[Stored data]
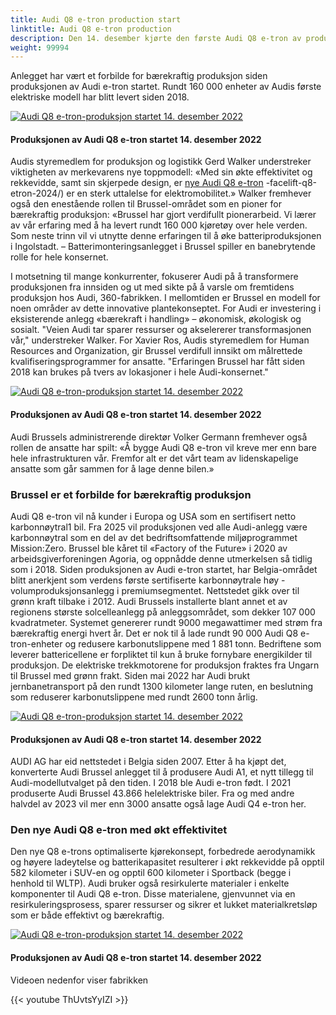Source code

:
 ```yaml
---
title: Audi Q8 e-tron production start
linktitle: Audi Q8 e-tron production
description: Den 14. desember kjørte den første Audi Q8 e-tron av produksjonslinjen ved fabrikken i Brussel. Det markerer begynnelsen på en æra for den nye toppmodellen i Audis elektriske SUV-serie.
weight: 99994
---
```

<!-- markdownlint-disable MD033 -->
Anlegget har vært et forbilde for bærekraftig produksjon siden produksjonen av Audi e-tron startet. Rundt 160 000 enheter av Audis første elektriske modell har blitt levert siden 2018.

<figur>
     <a href="https://media.electrichasgoneaudi.net/multimedia/articles/q8production/production1.jpg">
         <img src="https://media.electrichasgoneaudi.net/multimedia/articles/q8production/production1_st.jpg" alt="Audi Q8 e-tron-produksjon startet 14. desember 2022" title="Audi Q8 e-tron-produksjon startet 14. desember 2022">
     </a>
     <figcaption><h4>Produksjonen av Audi Q8 e-tron startet 14. desember 2022</h4></figcaption>
</figur>

Audis styremedlem for produksjon og logistikk Gerd Walker understreker viktigheten av merkevarens nye toppmodell: «Med sin økte effektivitet og rekkevidde, samt sin skjerpede design, er [nye Audi Q8 e-tron](../e-tron) -facelift-q8-etron-2024/) er en sterk uttalelse for elektromobilitet.» Walker fremhever også den enestående rollen til Brussel-området som en pioner for bærekraftig produksjon: «Brussel har gjort verdifullt pionerarbeid. Vi lærer av vår erfaring med å ha levert rundt 160 000 kjøretøy over hele verden. Som neste trinn vil vi utnytte denne erfaringen til å øke batteriproduksjonen i Ingolstadt. – Batterimonteringsanlegget i Brussel spiller en banebrytende rolle for hele konsernet.

I motsetning til mange konkurrenter, fokuserer Audi på å transformere produksjonen fra innsiden og ut med sikte på å varsle om fremtidens produksjon hos Audi, 360-fabrikken. I mellomtiden er Brussel en modell for noen områder av dette innovative plantekonseptet. For Audi er investering i eksisterende anlegg «bærekraft i handling» – økonomisk, økologisk og sosialt. "Veien Audi tar sparer ressurser og akselererer transformasjonen vår," understreker Walker. For Xavier Ros, Audis styremedlem for Human Resources and Organization, gir Brussel verdifull innsikt om målrettede kvalifiseringsprogrammer for ansatte. "Erfaringen Brussel har fått siden 2018 kan brukes på tvers av lokasjoner i hele Audi-konsernet."

<figur>
     <a href="https://media.electrichasgoneaudi.net/multimedia/articles/q8production/production2.jpg">
         <img src="https://media.electrichasgoneaudi.net/multimedia/articles/q8production/production2_st.jpg" alt="Audi Q8 e-tron-produksjon startet 14. desember 2022" title="Audi Q8 e-tron-produksjon startet 14. desember 2022">
     </a>
     <figcaption><h4>Produksjonen av Audi Q8 e-tron startet 14. desember 2022</h4></figcaption>
</figur>

Audi Brussels administrerende direktør Volker Germann fremhever også rollen de ansatte har spilt: «Å bygge Audi Q8 e-tron vil kreve mer enn bare hele infrastrukturen vår. Fremfor alt er det vårt team av lidenskapelige ansatte som går sammen for å lage denne bilen.»

### Brussel er et forbilde for bærekraftig produksjon

Audi Q8 e-tron vil nå kunder i Europa og USA som en sertifisert netto karbonnøytral1 bil. Fra 2025 vil produksjonen ved alle Audi-anlegg være karbonnøytral som en del av det bedriftsomfattende miljøprogrammet Mission:Zero. Brussel ble kåret til «Factory of the Future» i 2020 av arbeidsgiverforeningen Agoria, og oppnådde denne utmerkelsen så tidlig som i 2018. Siden produksjonen av Audi e-tron startet, har Belgia-området blitt anerkjent som verdens første sertifiserte karbonnøytrale høy -volumproduksjonsanlegg i premiumsegmentet. Nettstedet gikk over til grønn kraft tilbake i 2012. Audi Brussels installerte blant annet et av regionens største solcelleanlegg på anleggsområdet, som dekker 107 000 kvadratmeter. Systemet genererer rundt 9000 megawattimer med strøm fra bærekraftig energi hvert år. Det er nok til å lade rundt 90 000 Audi Q8 e-tron-enheter og redusere karbonutslippene med 1 881 tonn. Bedriftene som leverer battericellene er forpliktet til kun å bruke fornybare energikilder til produksjon. De elektriske trekkmotorene for produksjon fraktes fra Ungarn til Brussel med grønn frakt. Siden mai 2022 har Audi brukt jernbanetransport på den rundt 1300 kilometer lange ruten, en beslutning som reduserer karbonutslippene med rundt 2600 tonn årlig.

<figur>
     <a href="https://media.electrichasgoneaudi.net/multimedia/articles/q8production/production3.jpg">
         <img src="https://media.electrichasgoneaudi.net/multimedia/articles/q8production/production3_st.jpg" alt="Audi Q8 e-tron-produksjon startet 14. desember 2022" title="Audi Q8 e-tron-produksjon startet 14. desember 2022">
     </a>
     <figcaption><h4>Produksjonen av Audi Q8 e-tron startet 14. desember 2022</h4></figcaption>
</figur>
AUDI AG har eid nettstedet i Belgia siden 2007. Etter å ha kjøpt det, konverterte Audi Brussel anlegget til å produsere Audi A1, et nytt tillegg til Audi-modellutvalget på den tiden. I 2018 ble Audi e-tron født. I 2021 produserte Audi Brussel 43.866 helelektriske biler. Fra og med andre halvdel av 2023 vil mer enn 3000 ansatte også lage Audi Q4 e-tron her.

### Den nye Audi Q8 e-tron med økt effektivitet

Den nye Q8 e-trons optimaliserte kjørekonsept, forbedrede aerodynamikk og høyere ladeytelse og batterikapasitet resulterer i økt rekkevidde på opptil 582 kilometer i SUV-en og opptil 600 kilometer i Sportback (begge i henhold til WLTP). Audi bruker også resirkulerte materialer i enkelte komponenter til Audi Q8 e-tron. Disse materialene, gjenvunnet via en resirkuleringsprosess, sparer ressurser og sikrer et lukket materialkretsløp som er både effektivt og bærekraftig.

<figur>
     <a href="https://media.electrichasgoneaudi.net/multimedia/articles/q8production/production4.jpg">
         <img src="https://media.electrichasgoneaudi.net/multimedia/articles/q8production/production4_st.jpg" alt="Audi Q8 e-tron-produksjon startet 14. desember 2022" title="Audi Q8 e-tron-produksjon startet 14. desember 2022">
     </a>
     <figcaption><h4>Produksjonen av Audi Q8 e-tron startet 14. desember 2022</h4></figcaption>
</figur>

Videoen nedenfor viser fabrikken

{{< youtube ThUvtsYyIZI >}}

TASK INSTRUCTIONS: Copy out each line of the data that includes the string "lage".

ANSWER FOR THIS EXERCISE:
Audi Brussels administrerende direktør Volker Germann fremhever også rollen de ansatte har spilt: «Å bygge Audi Q8 e-tron vil kreve mer enn bare hele infrastrukturen vår. Fremfor alt er det vårt team av lidenskapelige ansatte som går sammen for å lage denne bilen.»
AUDI AG har eid nettstedet i Belgia siden 2007. Etter å ha kjøpt det, konverterte Audi Brussel anlegget til å produsere Audi A1, et nytt tillegg til Audi-modellutvalget på den tiden. I 2018 ble Audi e-tron født. I 2021 produserte Audi Brussel 43.866 helelektriske biler. Fra og med andre halvdel av 2023 vil mer enn 3000 ansatte også lage Audi Q4 e-tron her.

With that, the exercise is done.